• **Task goal**
When the line containing "- Star conversation" appears in the entries below, begin printing there and stop after the line containing "List all paths"; print each of those lines exactly and no other line.

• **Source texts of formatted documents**
===

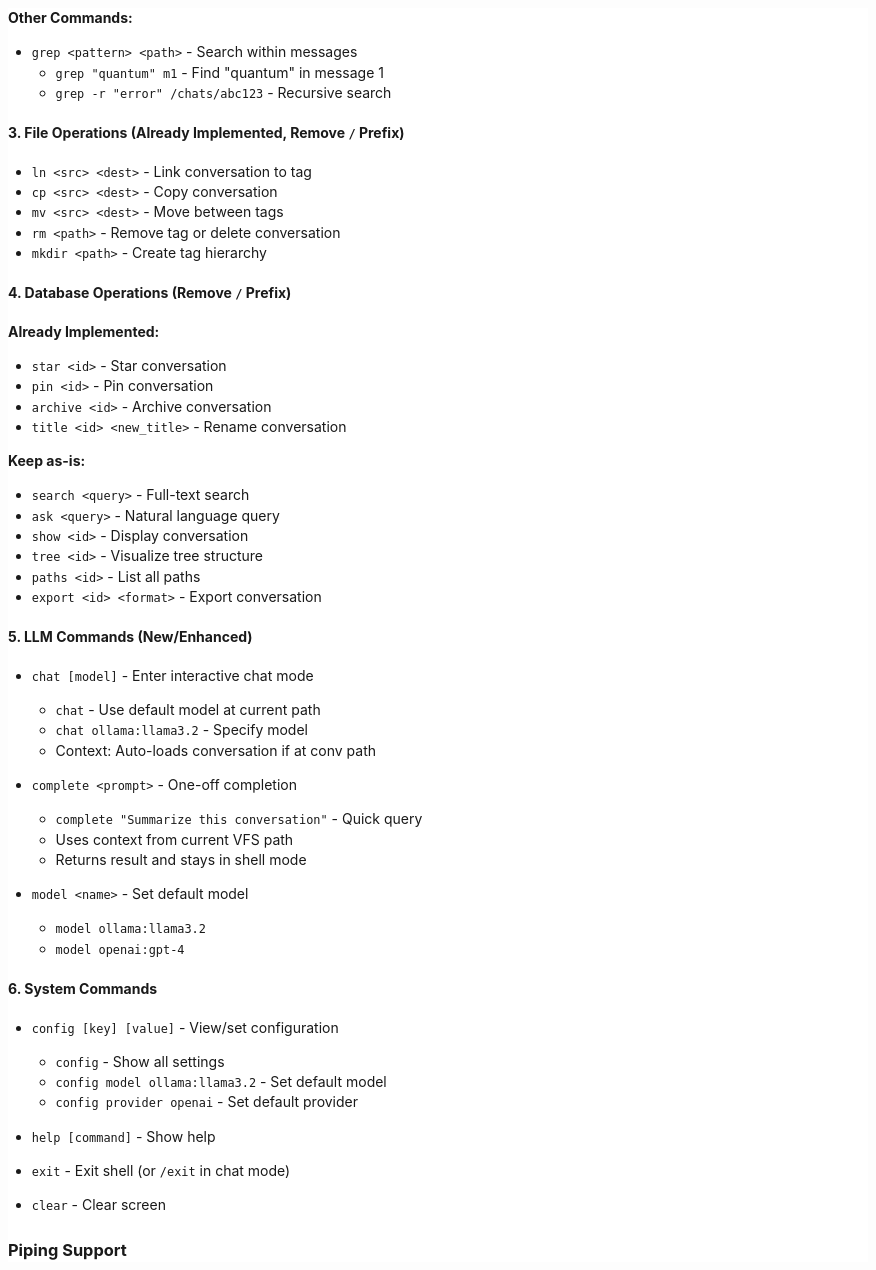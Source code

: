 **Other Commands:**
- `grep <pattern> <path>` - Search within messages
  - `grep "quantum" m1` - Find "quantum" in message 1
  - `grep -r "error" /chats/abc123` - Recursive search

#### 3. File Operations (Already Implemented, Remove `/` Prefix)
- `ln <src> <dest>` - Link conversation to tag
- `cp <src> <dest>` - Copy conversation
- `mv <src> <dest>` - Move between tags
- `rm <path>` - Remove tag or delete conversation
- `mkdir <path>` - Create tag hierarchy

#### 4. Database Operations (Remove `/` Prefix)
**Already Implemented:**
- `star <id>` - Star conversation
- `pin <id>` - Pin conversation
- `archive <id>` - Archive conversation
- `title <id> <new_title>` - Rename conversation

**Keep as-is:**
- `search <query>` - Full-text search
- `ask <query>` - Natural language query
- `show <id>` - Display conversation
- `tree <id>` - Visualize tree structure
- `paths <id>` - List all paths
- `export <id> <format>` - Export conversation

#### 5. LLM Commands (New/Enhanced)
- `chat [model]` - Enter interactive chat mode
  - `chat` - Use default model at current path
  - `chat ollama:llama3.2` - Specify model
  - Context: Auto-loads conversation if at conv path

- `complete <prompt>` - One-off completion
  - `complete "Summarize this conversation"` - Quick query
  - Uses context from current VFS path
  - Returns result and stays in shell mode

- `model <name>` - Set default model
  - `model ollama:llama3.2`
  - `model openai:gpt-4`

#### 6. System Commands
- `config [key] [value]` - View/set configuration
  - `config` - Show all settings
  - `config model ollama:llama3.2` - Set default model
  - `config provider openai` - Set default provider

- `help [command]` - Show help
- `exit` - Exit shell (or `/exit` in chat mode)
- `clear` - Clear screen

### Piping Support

===

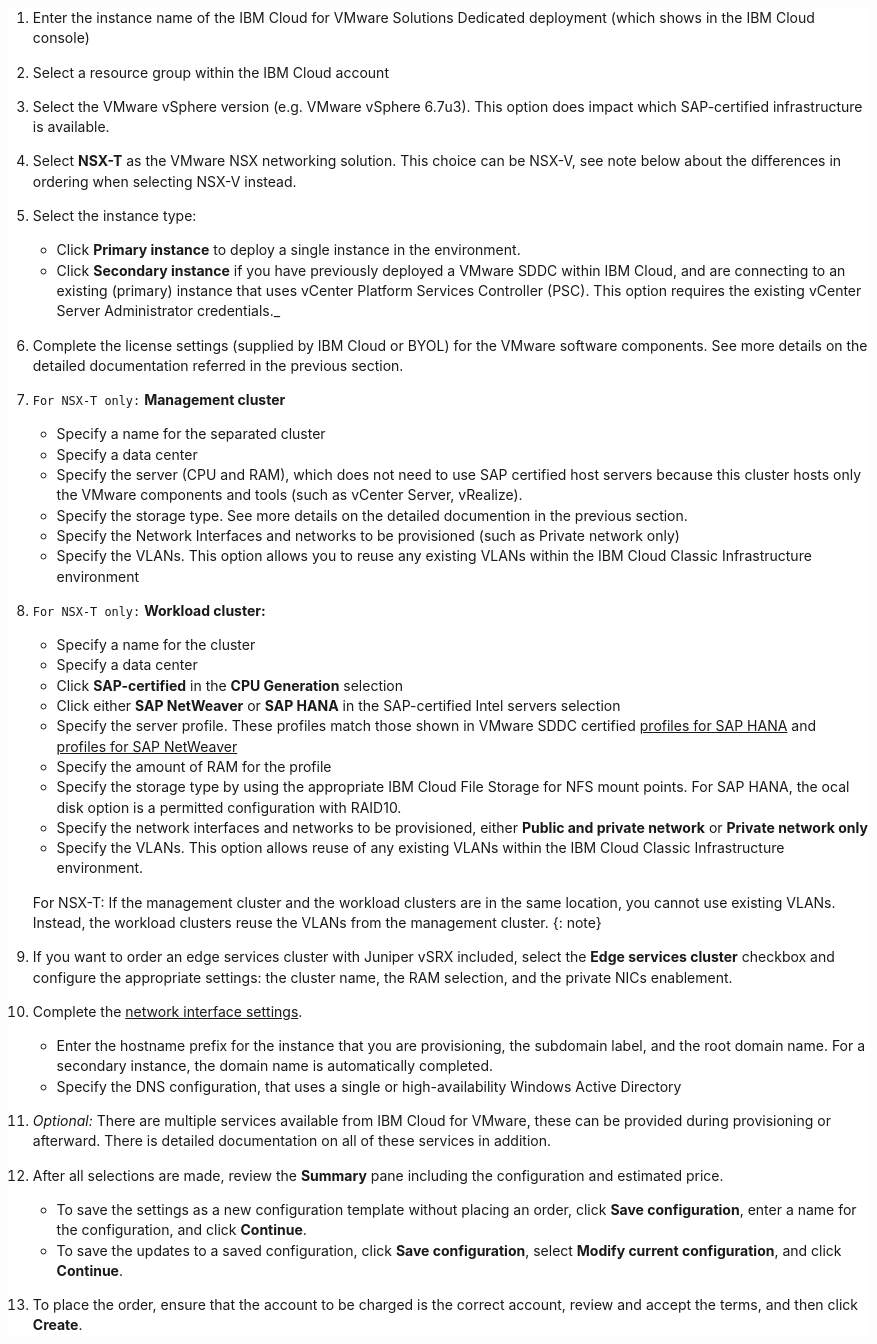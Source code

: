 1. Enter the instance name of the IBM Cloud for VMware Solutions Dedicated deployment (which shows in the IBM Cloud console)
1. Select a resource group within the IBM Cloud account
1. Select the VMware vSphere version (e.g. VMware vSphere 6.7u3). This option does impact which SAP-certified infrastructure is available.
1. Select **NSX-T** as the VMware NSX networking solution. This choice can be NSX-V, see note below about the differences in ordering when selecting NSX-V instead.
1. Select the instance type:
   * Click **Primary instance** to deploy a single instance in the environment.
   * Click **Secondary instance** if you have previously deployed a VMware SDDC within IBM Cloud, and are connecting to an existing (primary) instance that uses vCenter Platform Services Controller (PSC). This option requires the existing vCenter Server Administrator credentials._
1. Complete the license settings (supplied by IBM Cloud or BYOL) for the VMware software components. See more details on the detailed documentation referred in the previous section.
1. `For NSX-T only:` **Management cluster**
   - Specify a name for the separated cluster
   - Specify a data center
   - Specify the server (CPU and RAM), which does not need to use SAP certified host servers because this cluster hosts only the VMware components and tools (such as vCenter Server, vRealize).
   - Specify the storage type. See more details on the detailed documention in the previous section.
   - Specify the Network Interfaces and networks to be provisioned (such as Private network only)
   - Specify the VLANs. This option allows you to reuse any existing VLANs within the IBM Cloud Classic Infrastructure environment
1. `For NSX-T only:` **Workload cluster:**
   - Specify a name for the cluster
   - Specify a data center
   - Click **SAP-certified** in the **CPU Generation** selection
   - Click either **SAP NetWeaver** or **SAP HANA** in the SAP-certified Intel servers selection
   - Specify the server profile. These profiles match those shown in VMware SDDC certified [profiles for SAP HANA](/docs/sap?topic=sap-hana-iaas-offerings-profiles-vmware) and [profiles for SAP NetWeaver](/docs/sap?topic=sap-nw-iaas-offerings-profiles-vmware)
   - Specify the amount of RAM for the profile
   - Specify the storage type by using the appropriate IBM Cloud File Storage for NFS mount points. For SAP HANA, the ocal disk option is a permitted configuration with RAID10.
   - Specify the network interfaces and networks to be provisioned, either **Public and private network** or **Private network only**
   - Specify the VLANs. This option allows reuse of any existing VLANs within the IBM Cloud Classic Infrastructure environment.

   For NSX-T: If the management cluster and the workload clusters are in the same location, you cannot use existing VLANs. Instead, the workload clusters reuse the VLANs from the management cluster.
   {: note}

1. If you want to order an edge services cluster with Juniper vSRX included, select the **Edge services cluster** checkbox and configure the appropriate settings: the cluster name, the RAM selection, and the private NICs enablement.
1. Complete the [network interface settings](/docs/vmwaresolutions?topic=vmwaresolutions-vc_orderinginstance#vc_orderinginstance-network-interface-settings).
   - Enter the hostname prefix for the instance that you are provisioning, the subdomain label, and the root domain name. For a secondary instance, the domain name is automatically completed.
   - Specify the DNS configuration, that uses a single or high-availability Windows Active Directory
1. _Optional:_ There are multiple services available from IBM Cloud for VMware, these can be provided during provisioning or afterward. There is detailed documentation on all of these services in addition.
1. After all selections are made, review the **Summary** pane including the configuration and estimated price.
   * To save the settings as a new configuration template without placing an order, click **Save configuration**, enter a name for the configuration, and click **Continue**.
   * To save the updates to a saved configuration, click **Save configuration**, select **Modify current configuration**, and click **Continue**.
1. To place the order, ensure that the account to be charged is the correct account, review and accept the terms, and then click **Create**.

===

• **Written response**
- `star <id>` - Star conversation
- `pin <id>` - Pin conversation
- `archive <id>` - Archive conversation
- `title <id> <new_title>` - Rename conversation

**Keep as-is:**
- `search <query>` - Full-text search
- `ask <query>` - Natural language query
- `show <id>` - Display conversation
- `tree <id>` - Visualize tree structure
- `paths <id>` - List all paths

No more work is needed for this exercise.